I believe this is because the pre-processor macros that we use to populate the test table aren't portable across assemblers: more specifically, the GAS syntax uses ; as a statement delimiter whereas the Clang ARM assembler uses it as the beginning of a comment. So effectively, the assembler on my M1 was treating everything after the first statement of this block (just a .section directive) as part of a comment. That's why there's no error raised by the assembler but the test table is unpopulated. If I dump the pre-processed assembly file to disk and then manually replace the semicolons with newlines, I start to see the test table getting populated.

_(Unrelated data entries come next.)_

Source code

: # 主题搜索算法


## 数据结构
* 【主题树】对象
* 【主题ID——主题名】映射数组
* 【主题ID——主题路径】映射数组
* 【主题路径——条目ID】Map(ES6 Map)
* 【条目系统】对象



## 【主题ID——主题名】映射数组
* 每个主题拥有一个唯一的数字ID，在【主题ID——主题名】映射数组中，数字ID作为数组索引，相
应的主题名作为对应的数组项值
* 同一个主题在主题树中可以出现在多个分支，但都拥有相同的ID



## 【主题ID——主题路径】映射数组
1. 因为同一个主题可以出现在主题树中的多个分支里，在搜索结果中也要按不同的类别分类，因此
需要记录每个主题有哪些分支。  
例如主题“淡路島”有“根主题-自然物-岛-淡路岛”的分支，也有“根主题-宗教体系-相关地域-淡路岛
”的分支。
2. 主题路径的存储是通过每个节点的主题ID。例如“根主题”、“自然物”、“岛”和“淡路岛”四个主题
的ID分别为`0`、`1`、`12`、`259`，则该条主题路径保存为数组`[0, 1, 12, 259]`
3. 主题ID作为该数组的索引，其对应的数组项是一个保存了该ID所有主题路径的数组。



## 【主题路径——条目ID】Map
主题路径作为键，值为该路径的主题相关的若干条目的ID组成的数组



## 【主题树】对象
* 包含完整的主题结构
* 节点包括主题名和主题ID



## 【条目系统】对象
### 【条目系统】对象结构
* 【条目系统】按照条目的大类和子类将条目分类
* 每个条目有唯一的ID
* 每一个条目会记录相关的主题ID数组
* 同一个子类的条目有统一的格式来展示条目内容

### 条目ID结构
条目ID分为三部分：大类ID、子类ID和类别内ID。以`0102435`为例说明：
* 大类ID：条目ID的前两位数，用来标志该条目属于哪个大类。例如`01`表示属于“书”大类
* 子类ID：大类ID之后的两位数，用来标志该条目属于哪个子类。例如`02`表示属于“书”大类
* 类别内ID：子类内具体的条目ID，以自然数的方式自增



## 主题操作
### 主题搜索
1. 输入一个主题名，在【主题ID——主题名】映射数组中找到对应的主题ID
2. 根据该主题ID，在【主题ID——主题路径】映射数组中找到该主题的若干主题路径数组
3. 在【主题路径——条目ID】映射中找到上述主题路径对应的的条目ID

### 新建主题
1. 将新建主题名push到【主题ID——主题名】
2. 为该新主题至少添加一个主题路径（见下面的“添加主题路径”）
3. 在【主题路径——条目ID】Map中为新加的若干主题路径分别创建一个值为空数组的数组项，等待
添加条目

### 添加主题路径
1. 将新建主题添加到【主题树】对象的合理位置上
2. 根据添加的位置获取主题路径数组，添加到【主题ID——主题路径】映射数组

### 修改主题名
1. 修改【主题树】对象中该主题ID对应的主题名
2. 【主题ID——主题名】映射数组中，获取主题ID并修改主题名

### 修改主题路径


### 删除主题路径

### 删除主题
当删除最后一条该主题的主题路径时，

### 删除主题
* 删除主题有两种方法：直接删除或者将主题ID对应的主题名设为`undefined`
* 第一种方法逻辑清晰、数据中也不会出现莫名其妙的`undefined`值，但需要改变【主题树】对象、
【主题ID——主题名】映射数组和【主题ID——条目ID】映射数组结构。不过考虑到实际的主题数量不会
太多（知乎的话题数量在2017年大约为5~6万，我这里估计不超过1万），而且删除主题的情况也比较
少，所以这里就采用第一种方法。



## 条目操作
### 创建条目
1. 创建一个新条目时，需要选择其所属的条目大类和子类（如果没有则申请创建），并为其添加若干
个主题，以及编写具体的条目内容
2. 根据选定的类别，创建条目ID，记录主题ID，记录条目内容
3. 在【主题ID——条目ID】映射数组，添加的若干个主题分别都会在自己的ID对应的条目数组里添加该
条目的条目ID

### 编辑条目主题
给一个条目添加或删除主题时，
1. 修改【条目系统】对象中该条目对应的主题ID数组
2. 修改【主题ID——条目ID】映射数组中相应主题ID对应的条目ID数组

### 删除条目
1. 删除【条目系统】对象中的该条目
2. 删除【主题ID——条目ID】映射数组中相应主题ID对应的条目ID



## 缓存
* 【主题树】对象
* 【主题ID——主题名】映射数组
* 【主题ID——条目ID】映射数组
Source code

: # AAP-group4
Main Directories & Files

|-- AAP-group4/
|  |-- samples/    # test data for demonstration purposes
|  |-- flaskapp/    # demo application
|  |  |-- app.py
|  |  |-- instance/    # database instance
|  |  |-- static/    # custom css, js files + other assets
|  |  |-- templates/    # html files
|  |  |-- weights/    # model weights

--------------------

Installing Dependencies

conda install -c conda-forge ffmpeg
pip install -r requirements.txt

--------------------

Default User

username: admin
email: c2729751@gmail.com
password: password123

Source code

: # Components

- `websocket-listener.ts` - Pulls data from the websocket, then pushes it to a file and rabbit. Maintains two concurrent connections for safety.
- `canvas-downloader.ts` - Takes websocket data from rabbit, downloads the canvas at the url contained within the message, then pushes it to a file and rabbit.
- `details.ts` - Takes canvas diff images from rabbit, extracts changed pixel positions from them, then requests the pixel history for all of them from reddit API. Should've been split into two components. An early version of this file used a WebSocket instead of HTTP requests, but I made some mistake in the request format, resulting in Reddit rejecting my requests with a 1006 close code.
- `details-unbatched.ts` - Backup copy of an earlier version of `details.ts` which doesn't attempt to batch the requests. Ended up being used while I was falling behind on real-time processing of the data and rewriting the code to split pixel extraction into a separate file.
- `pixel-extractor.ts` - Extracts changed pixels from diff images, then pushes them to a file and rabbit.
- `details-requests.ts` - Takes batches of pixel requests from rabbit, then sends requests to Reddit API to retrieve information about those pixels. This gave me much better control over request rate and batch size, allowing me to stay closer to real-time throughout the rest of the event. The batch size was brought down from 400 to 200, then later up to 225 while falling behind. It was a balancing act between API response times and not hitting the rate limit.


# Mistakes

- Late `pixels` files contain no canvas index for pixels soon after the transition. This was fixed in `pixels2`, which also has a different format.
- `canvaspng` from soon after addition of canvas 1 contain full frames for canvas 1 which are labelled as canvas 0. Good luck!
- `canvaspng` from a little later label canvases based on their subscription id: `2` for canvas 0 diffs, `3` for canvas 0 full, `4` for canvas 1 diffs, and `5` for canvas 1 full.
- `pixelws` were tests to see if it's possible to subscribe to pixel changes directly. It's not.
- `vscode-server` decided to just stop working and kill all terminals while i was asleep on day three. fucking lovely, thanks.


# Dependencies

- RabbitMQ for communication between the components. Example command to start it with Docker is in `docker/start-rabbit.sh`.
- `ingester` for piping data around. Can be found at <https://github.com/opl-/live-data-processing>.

At the moment, I'm trying to figure out whether there is a character that isn't a newline that can be used as a statement delimiter in the Clang ARM assembler syntax or whether there is some .syntax directive I can use to get around this.

@pgoodman
Copy link
Collaborator

@tetsuo-cpp In the past, I've copied what DynamoRIO does and used @N@ as a delimiter, then ran a post-processing script to fix them up 🤮 https://github.com/Granary/granary/blob/master/scripts/post_process_asm.py#L12

@tetsuo-cpp
Copy link
Contributor

@tetsuo-cpp In the past, I've copied what DynamoRIO does and used @N@ as a delimiter, then ran a post-processing script to fix them up 🤮 https://github.com/Granary/granary/blob/master/scripts/post_process_asm.py#L12

Haha it's ugly... but it works. Done in ae8f8c9.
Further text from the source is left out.